• **Recorded data**:
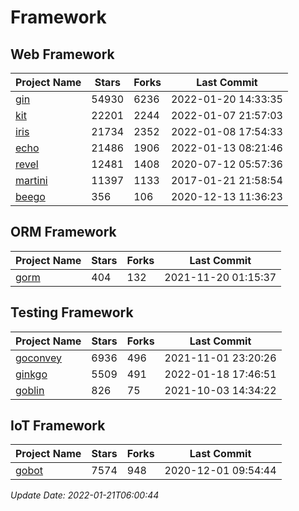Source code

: # Framework

## Web Framework
| Project Name | Stars | Forks | Last Commit |
| ------------ | ----- | ----- | ----------- |
| [gin](https://github.com/gin-gonic/gin) | 54930 | 6236 | 2022-01-20 14:33:35 |
| [kit](https://github.com/go-kit/kit) | 22201 | 2244 | 2022-01-07 21:57:03 |
| [iris](https://github.com/kataras/iris) | 21734 | 2352 | 2022-01-08 17:54:33 |
| [echo](https://github.com/labstack/echo) | 21486 | 1906 | 2022-01-13 08:21:46 |
| [revel](https://github.com/revel/revel) | 12481 | 1408 | 2020-07-12 05:57:36 |
| [martini](https://github.com/go-martini/martini) | 11397 | 1133 | 2017-01-21 21:58:54 |
| [beego](https://github.com/astaxie/beego) | 356 | 106 | 2020-12-13 11:36:23 |

## ORM Framework
| Project Name | Stars | Forks | Last Commit |
| ------------ | ----- | ----- | ----------- |
| [gorm](https://github.com/jinzhu/gorm) | 404 | 132 | 2021-11-20 01:15:37 |

## Testing Framework
| Project Name | Stars | Forks | Last Commit |
| ------------ | ----- | ----- | ----------- |
| [goconvey](https://github.com/smartystreets/goconvey) | 6936 | 496 | 2021-11-01 23:20:26 |
| [ginkgo](https://github.com/onsi/ginkgo) | 5509 | 491 | 2022-01-18 17:46:51 |
| [goblin](https://github.com/franela/goblin) | 826 | 75 | 2021-10-03 14:34:22 |

## IoT Framework
| Project Name | Stars | Forks | Last Commit |
| ------------ | ----- | ----- | ----------- |
| [gobot](https://github.com/hybridgroup/gobot) | 7574 | 948 | 2020-12-01 09:54:44 |

*Update Date: 2022-01-21T06:00:44*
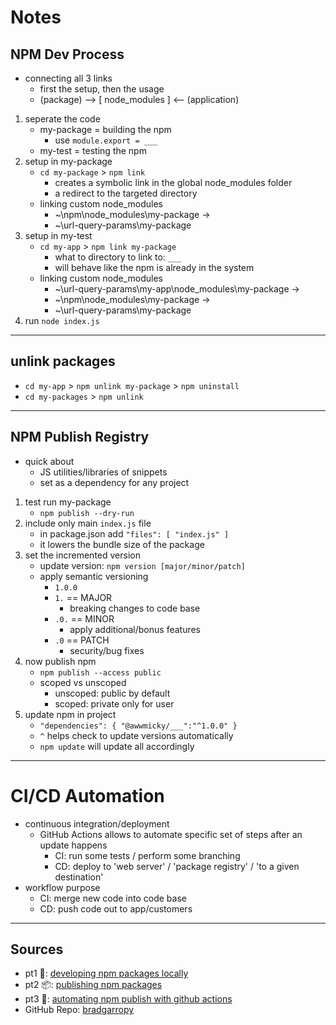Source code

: # Notes

## NPM Dev Process
- connecting all 3 links
  - first the setup, then the usage 
  - (package) --> [ node_modules ] <-- (application)
1. seperate the code
   - my-package = building the npm
     - use `module.export = ___`
   - my-test = testing the npm
2. setup in my-package
   - `cd my-package` > `npm link`
     - creates a symbolic link in the global node_modules folder
     - a redirect to the targeted directory
   - linking custom node_modules
     - ~\npm\node_modules\my-package ->
     - ~\url-query-params\my-package
3. setup in my-test
   - `cd my-app` > `npm link my-package`
     - what to directory to link to: `___`
     - will behave like the npm is already in the system
   - linking custom node_modules
     - ~\url-query-params\my-app\node_modules\my-package -> 
     - ~\npm\node_modules\my-package ->
     - ~\url-query-params\my-package
4. run `node index.js`

---
## unlink packages
- `cd my-app` > `npm unlink my-package` > `npm uninstall`
- `cd my-packages` > `npm unlink`

---

## NPM Publish Registry
- quick about
  - JS utilities/libraries of snippets
  - set as a dependency for any project
1. test run my-package
   - `npm publish --dry-run`
2. include only main `index.js` file
   - in package.json add `"files": [ "index.js" ]`
   - it lowers the bundle size of the package
3. set the incremented version
   - update version: `npm version [major/minor/patch]`
   - apply semantic versioning
     - `1.0.0`
     - `1.` == MAJOR
       - breaking changes to code base
     - `.0.` == MINOR
       - apply additional/bonus features
     - `.0` == PATCH
       - security/bug fixes
4. now publish npm
   - `npm publish --access public`
   - scoped vs unscoped
     - unscoped: public by default
     - scoped: private only for user
5. update npm in project
   - `"dependencies": { "@awwmicky/___":"^1.0.0" }`
    - `^` helps check to update versions automatically
    - `npm update` will update all accordingly

---

# CI/CD Automation
- continuous integration/deployment
  - GitHub Actions allows to automate specific set of steps after an update happens
    - CI: run some tests / perform some branching
    - CD: deploy to 'web server' / 'package registry' / 'to a given destination'
- workflow purpose
  - CI: merge new code into code base
  - CD: push code out to app/customers

---

## Sources
- pt1 🔗: [developing npm packages locally](https://www.youtube.com/watch?v=VuysNccCnEQ)
- pt2 📦: [publishing npm packages](https://www.youtube.com/watch?v=S_wvHDOrac0)
- pt3 🤖: [automating npm publish with github actions](https://www.youtube.com/watch?v=exhlcvCs6yw)
- GitHub Repo: [bradgarropy](https://github.com/bradgarropy/npm-publish)
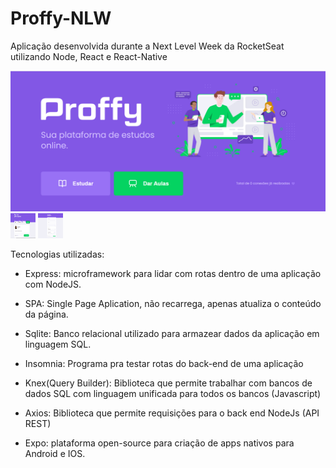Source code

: # Proffy-NLW
Aplicação desenvolvida durante a Next Level Week da RocketSeat utilizando Node, React e React-Native

<img src="img.PNG">
<img src="img2.PNG" height="40" width="40">
<img src="img3.PNG" height="40" width="40">


Tecnologias utilizadas:  

- Express: microframework para lidar com rotas dentro de uma aplicação com NodeJS.

- SPA: Single Page Aplication, não recarrega, apenas atualiza o conteúdo da página.

- Sqlite: Banco relacional utilizado para armazear dados da aplicação em linguagem SQL.

- Insomnia: Programa pra testar rotas do back-end de uma aplicação

- Knex(Query Builder): Biblioteca que permite trabalhar com bancos de dados SQL com linguagem unificada para todos os bancos (Javascript)

- Axios: Biblioteca que permite requisições para o back end NodeJs (API REST)

- Expo: plataforma open-source para criação de apps nativos para Android e IOS.
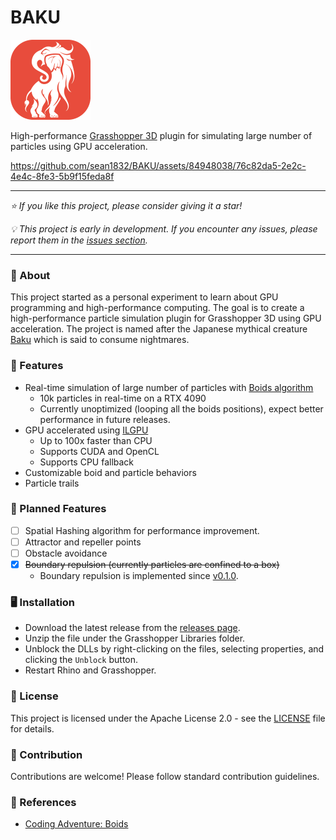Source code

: # BAKU

<img src="./Assets/Baku.png" width="128">

High-performance [Grasshopper 3D](https://en.wikipedia.org/wiki/Grasshopper_3D) plugin for simulating large number of particles using GPU acceleration.

https://github.com/sean1832/BAKU/assets/84948038/76c82da5-2e2c-4e4c-8fe3-5b9f15feda8f

---

_⭐ If you like this project, please consider giving it a star!_

_💡 This project is early in development. If you encounter any issues, please report them in the [issues section](https://github.com/sean1832/BAKU/issues)._

---

### 📘 About

This project started as a personal experiment to learn about GPU programming and high-performance computing. The goal is to create a high-performance particle simulation plugin for Grasshopper 3D using GPU acceleration. The project is named after the Japanese mythical creature [Baku](<https://en.wikipedia.org/wiki/Baku_(spirit)>) which is said to consume nightmares.

### 🌟 Features

- Real-time simulation of large number of particles with [Boids algorithm](https://en.wikipedia.org/wiki/Boids)
  - 10k particles in real-time on a RTX 4090
  - Currently unoptimized (looping all the boids positions), expect better performance in future releases.
- GPU accelerated using [ILGPU](https://github.com/m4rs-mt/ILGPU)
  - Up to 100x faster than CPU
  - Supports CUDA and OpenCL
  - Supports CPU fallback
- Customizable boid and particle behaviors
- Particle trails

### 📝 Planned Features

- [ ] Spatial Hashing algorithm for performance improvement.
- [ ] Attractor and repeller points
- [ ] Obstacle avoidance
- [x] ~~Boundary repulsion (currently particles are confined to a box)~~
  - Boundary repulsion is implemented since [v0.1.0](https://github.com/sean1832/BAKU/releases/tag/0.1.0).

### 🖥️ Installation

- Download the latest release from the [releases page](https://github.com/sean1832/baku/releases/latest).
- Unzip the file under the Grasshopper Libraries folder.
- Unblock the DLLs by right-clicking on the files, selecting properties, and clicking the `Unblock` button.
- Restart Rhino and Grasshopper.

### 📜 License

This project is licensed under the Apache License 2.0 - see the [LICENSE](./LICENSE) file for details.

### 🤝 Contribution

Contributions are welcome! Please follow standard contribution guidelines.

### 🔗 References

- [Coding Adventure: Boids](https://www.youtube.com/watch?v=bqtqltqcQhw&ab_channel=SebastianLague)
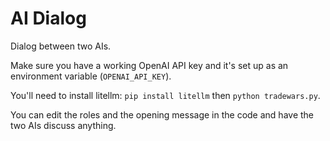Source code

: # AI Dialog
Dialog between two AIs.

Make sure you have a working OpenAI API key and it's set up as an environment variable (`OPENAI_API_KEY`).

You'll need to install litellm: `pip install litellm` then `python tradewars.py`.
 
You can edit the roles and the opening message in the code and have the two AIs discuss anything.
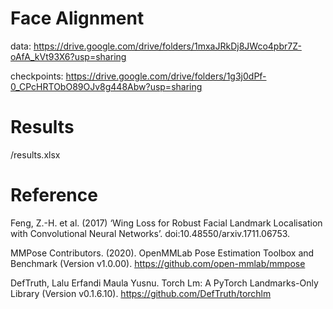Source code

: # Face Alignment

data: https://drive.google.com/drive/folders/1mxaJRkDj8JWco4pbr7Z-oAfA_kVt93X6?usp=sharing

checkpoints: https://drive.google.com/drive/folders/1g3j0dPf-0_CPcHRTObO89OJv8g448Abw?usp=sharing

# Results
/results.xlsx

# Reference
Feng, Z.-H. et al. (2017) ‘Wing Loss for Robust Facial Landmark Localisation with Convolutional Neural Networks’. doi:10.48550/arxiv.1711.06753.

MMPose Contributors. (2020). OpenMMLab Pose Estimation Toolbox and Benchmark (Version v1.0.00). https://github.com/open-mmlab/mmpose

DefTruth, Lalu Erfandi Maula Yusnu. Torch Lm: A PyTorch Landmarks-Only Library (Version v0.1.6.10). https://github.com/DefTruth/torchlm
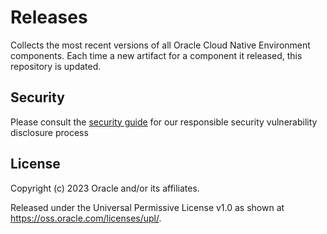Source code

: # Releases

Collects the most recent versions of all Oracle Cloud Native Environment
components.  Each time a new artifact for a component it released, this
repository is updated.

## Security

Please consult the [security guide](./SECURITY.md) for our responsible security vulnerability disclosure process

## License

Copyright (c) 2023 Oracle and/or its affiliates.

Released under the Universal Permissive License v1.0 as shown at
<https://oss.oracle.com/licenses/upl/>.
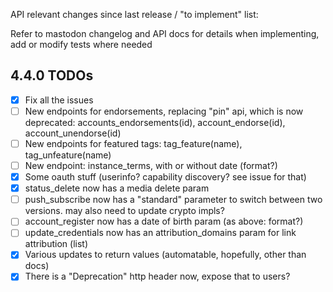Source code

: API relevant changes since last release / "to implement" list:

Refer to mastodon changelog and API docs for details when implementing, add or modify tests where needed

4.4.0 TODOs
-----------
* [x] Fix all the issues
* [ ] New endpoints for endorsements, replacing "pin" api, which is now deprecated: accounts_endorsements(id), account_endorse(id), account_unendorse(id)
* [ ] New endpoints for featured tags: tag_feature(name), tag_unfeature(name)
* [ ] New endpoint: instance_terms, with or without date (format?)
* [x] Some oauth stuff (userinfo? capability discovery? see issue for that)
* [x] status_delete now has a media delete param
* [ ] push_subscribe now has a "standard" parameter to switch between two versions. may also need to update crypto impls?
* [ ] account_register now has a date of birth param (as above: format?)
* [ ] update_credentials now has an attribution_domains param for link attribution (list)
* [x] Various updates to return values (automatable, hopefully, other than docs)
* [x] There is a "Deprecation" http header now, expose that to users?
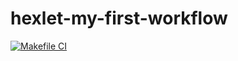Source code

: # hexlet-my-first-workflow
[![Makefile CI](https://github.com/DrAculaJD/hexlet-my-first-workflow/actions/workflows/makefile.yml/badge.svg)](https://github.com/DrAculaJD/hexlet-my-first-workflow/actions/workflows/makefile.yml)
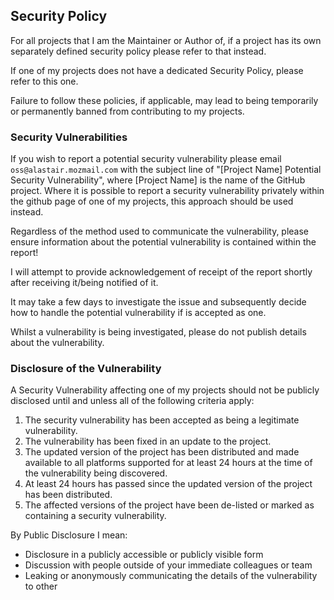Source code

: ## Security Policy
For all projects that I am the Maintainer or Author of, if a project has its own separately defined security policy please refer to that instead.

If one of my projects does not have a dedicated Security Policy, please refer to this one.

Failure to follow these policies, if applicable, may lead to being temporarily or permanently banned from contributing to my projects.

### Security Vulnerabilities
If you wish to report a potential security vulnerability please email ``oss@alastair.mozmail.com`` with the subject line of "[Project Name] Potential Security Vulnerability", where [Project Name] is the name of the GitHub project.
Where it is possible to report a security vulnerability privately within the github page of one of my projects, this approach should be used instead.

Regardless of the method used to communicate the vulnerability, please ensure information about the potential vulnerability is contained within the report!

I will attempt to provide acknowledgement of receipt of the report shortly after receiving it/being notified of it. 

It may take a few days to investigate the issue and subsequently decide how to handle the potential vulnerability if is accepted as one.

Whilst a vulnerability is being investigated, please do not publish details about the vulnerability.

### Disclosure of the Vulnerability
A Security Vulnerability affecting one of my projects should not be publicly disclosed until and unless all of the following criteria apply:
1. The security vulnerability has been accepted as being a legitimate vulnerability.
2. The vulnerability has been fixed in an update to the project.
3. The updated version of the project has been distributed and made available to all platforms supported for at least 24 hours at the time of the vulnerability being discovered.
4. At least 24 hours has passed since the updated version of the project has been distributed.
5. The affected versions of the project have been de-listed or marked as containing a security vulnerability.

By Public Disclosure I mean:
* Disclosure in a publicly accessible or publicly visible form
* Discussion with people outside of your immediate colleagues or team
* Leaking or anonymously communicating the details of the vulnerability to other


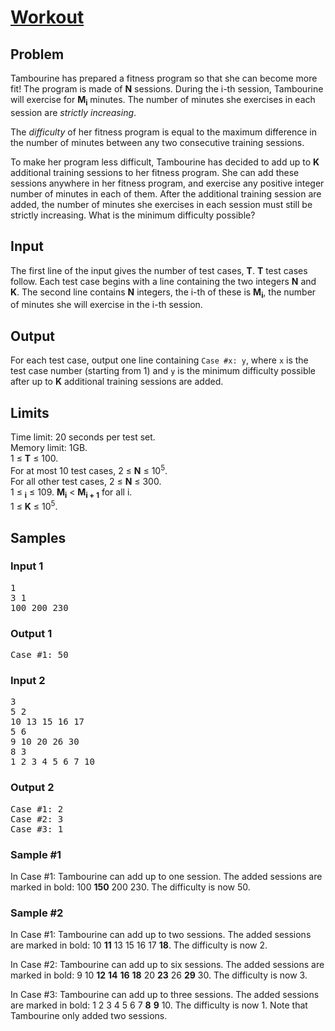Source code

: # [Workout](https://codingcompetitions.withgoogle.com/kickstart/round/000000000019ffc7/00000000001d3f5b)
## Problem
Tambourine has prepared a fitness program so that she can become more fit! The program is made of **N** sessions. During the i-th session, Tambourine will exercise for **M<sub>i</sub>** minutes. The number of minutes she exercises in each session are *strictly increasing*.

The *difficulty* of her fitness program is equal to the maximum difference in the number of minutes between any two consecutive training sessions.

To make her program less difficult, Tambourine has decided to add up to **K** additional training sessions to her fitness program. She can add these sessions anywhere in her fitness program, and exercise any positive integer number of minutes in each of them. After the additional training session are added, the number of minutes she exercises in each session must still be strictly increasing. What is the minimum difficulty possible?

## Input
The first line of the input gives the number of test cases, **T**. **T** test cases follow. Each test case begins with a line containing the two integers **N** and **K**. The second line contains **N** integers, the i-th of these is **M<sub>i</sub>**, the number of minutes she will exercise in the i-th session.

## Output
For each test case, output one line containing `Case #x: y`, where `x` is the test case number (starting from 1) and `y` is the minimum difficulty possible after up to **K** additional training sessions are added.

## Limits
Time limit: 20 seconds per test set.  
Memory limit: 1GB.  
1 ≤ **T** ≤ 100.  
For at most 10 test cases, 2 ≤ **N** ≤ 10<sup>5</sup>.  
For all other test cases, 2 ≤ **N** ≤ 300.  
1 ≤ **<sub>i</sub>** ≤ 109.
**M<sub>i</sub>** < **M<sub>i + 1</sub>** for all i.  
1 ≤ **K** ≤ 10<sup>5</sup>.

## Samples
### Input 1
<pre>
1
3 1
100 200 230
</pre>

### Output 1
<pre>
Case #1: 50
</pre>

### Input 2
<pre>
3
5 2
10 13 15 16 17
5 6
9 10 20 26 30
8 3
1 2 3 4 5 6 7 10
</pre>

### Output 2
<pre>
Case #1: 2
Case #2: 3
Case #3: 1
</pre>

### Sample #1
In Case #1: Tambourine can add up to one session. The added sessions are marked in bold: 100 **150** 200 230. The difficulty is now 50. 

### Sample #2
In Case #1: Tambourine can add up to two sessions. The added sessions are marked in bold: 10 **11** 13 15 16 17 **18**. The difficulty is now 2.

In Case #2: Tambourine can add up to six sessions. The added sessions are marked in bold: 9 10 **12** **14** **16** **18** 20 **23** 26 **29** 30. The difficulty is now 3.

In Case #3: Tambourine can add up to three sessions. The added sessions are marked in bold: 1 2 3 4 5 6 7 **8** **9** 10. The difficulty is now 1. Note that Tambourine only added two sessions.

• **What needs to be done**: From the records above, transcribe only the stretch from the line with "for endorsements, replacing" through the line with "Where it is", keeping both ends. Omit pictures.

• **Written reply**:
* [ ] New endpoints for endorsements, replacing "pin" api, which is now deprecated: accounts_endorsements(id), account_endorse(id), account_unendorse(id)
* [ ] New endpoints for featured tags: tag_feature(name), tag_unfeature(name)
* [ ] New endpoint: instance_terms, with or without date (format?)
* [x] Some oauth stuff (userinfo? capability discovery? see issue for that)
* [x] status_delete now has a media delete param
* [ ] push_subscribe now has a "standard" parameter to switch between two versions. may also need to update crypto impls?
* [ ] account_register now has a date of birth param (as above: format?)
* [ ] update_credentials now has an attribution_domains param for link attribution (list)
* [x] Various updates to return values (automatable, hopefully, other than docs)
* [x] There is a "Deprecation" http header now, expose that to users?
Source code

: # hexlet-my-first-workflow
[![Makefile CI](https://github.com/DrAculaJD/hexlet-my-first-workflow/actions/workflows/makefile.yml/badge.svg)](https://github.com/DrAculaJD/hexlet-my-first-workflow/actions/workflows/makefile.yml)
Source code

: ## Security Policy
For all projects that I am the Maintainer or Author of, if a project has its own separately defined security policy please refer to that instead.

If one of my projects does not have a dedicated Security Policy, please refer to this one.

Failure to follow these policies, if applicable, may lead to being temporarily or permanently banned from contributing to my projects.

### Security Vulnerabilities
If you wish to report a potential security vulnerability please email ``oss@alastair.mozmail.com`` with the subject line of "[Project Name] Potential Security Vulnerability", where [Project Name] is the name of the GitHub project.
Where it is possible to report a security vulnerability privately within the github page of one of my projects, this approach should be used instead.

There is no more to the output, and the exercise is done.